* [Task goal]:
Quote all lines below exactly. Images stay out.

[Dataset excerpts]
%%

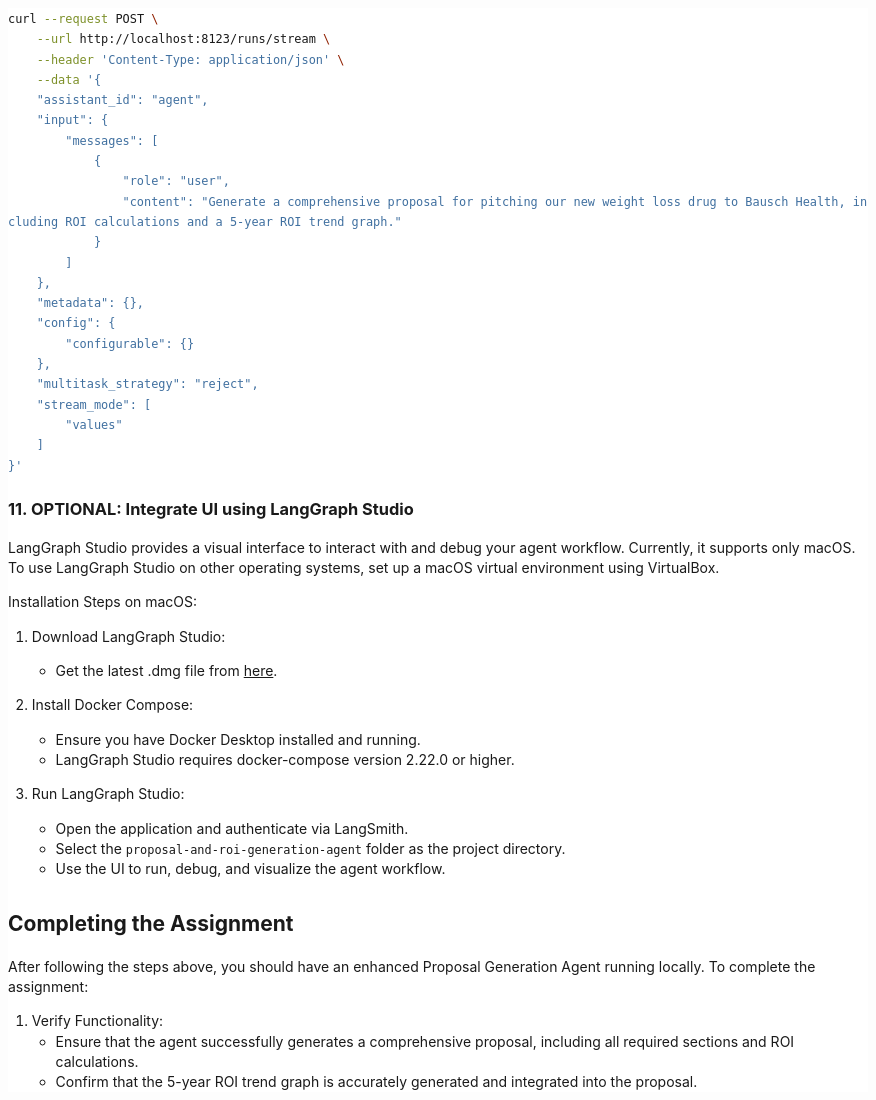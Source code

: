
 ```bash
curl --request POST \
    --url http://localhost:8123/runs/stream \
    --header 'Content-Type: application/json' \
    --data '{
    "assistant_id": "agent",
    "input": {
        "messages": [
            {
                "role": "user",
                "content": "Generate a comprehensive proposal for pitching our new weight loss drug to Bausch Health, including ROI calculations and a 5-year ROI trend graph."
            }
        ]
    },
    "metadata": {},
    "config": {
        "configurable": {}
    },
    "multitask_strategy": "reject",
    "stream_mode": [
        "values"
    ]
}'
```

### 11. OPTIONAL: Integrate UI using LangGraph Studio

LangGraph Studio provides a visual interface to interact with and debug your agent workflow. Currently, it supports only macOS. To use LangGraph Studio on other operating systems, set up a macOS virtual environment using VirtualBox.

Installation Steps on macOS:

1. Download LangGraph Studio:
   - Get the latest .dmg file from [here](https://github.com/langchain-ai/langchain-studio/releases).

2. Install Docker Compose:
   - Ensure you have Docker Desktop installed and running.
   - LangGraph Studio requires docker-compose version 2.22.0 or higher.

3. Run LangGraph Studio:
   - Open the application and authenticate via LangSmith.
   - Select the `proposal-and-roi-generation-agent` folder as the project directory.
   - Use the UI to run, debug, and visualize the agent workflow.

## Completing the Assignment

After following the steps above, you should have an enhanced Proposal Generation Agent running locally. To complete the assignment:

1. Verify Functionality:
   - Ensure that the agent successfully generates a comprehensive proposal, including all required sections and ROI calculations.
   - Confirm that the 5-year ROI trend graph is accurately generated and integrated into the proposal.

%%

* [Solution to the problem]:
Source code

:
 ```bash
curl --request POST \
    --url http://localhost:8123/runs/stream \
    --header 'Content-Type: application/json' \
    --data '{
    "assistant_id": "agent",
    "input": {
        "messages": [
            {
                "role": "user",
                "content": "Generate a comprehensive proposal for pitching our new weight loss drug to Bausch Health, including ROI calculations and a 5-year ROI trend graph."
            }
        ]
    },
    "metadata": {},
    "config": {
        "configurable": {}
    },
    "multitask_strategy": "reject",
    "stream_mode": [
        "values"
    ]
}'
```

### 11. OPTIONAL: Integrate UI using LangGraph Studio

LangGraph Studio provides a visual interface to interact with and debug your agent workflow. Currently, it supports only macOS. To use LangGraph Studio on other operating systems, set up a macOS virtual environment using VirtualBox.

Installation Steps on macOS:

1. Download LangGraph Studio:
   - Get the latest .dmg file from [here](https://github.com/langchain-ai/langchain-studio/releases).

2. Install Docker Compose:
   - Ensure you have Docker Desktop installed and running.
   - LangGraph Studio requires docker-compose version 2.22.0 or higher.

3. Run LangGraph Studio:
   - Open the application and authenticate via LangSmith.
   - Select the `proposal-and-roi-generation-agent` folder as the project directory.
   - Use the UI to run, debug, and visualize the agent workflow.

## Completing the Assignment

After following the steps above, you should have an enhanced Proposal Generation Agent running locally. To complete the assignment:

1. Verify Functionality:
   - Ensure that the agent successfully generates a comprehensive proposal, including all required sections and ROI calculations.
   - Confirm that the 5-year ROI trend graph is accurately generated and integrated into the proposal.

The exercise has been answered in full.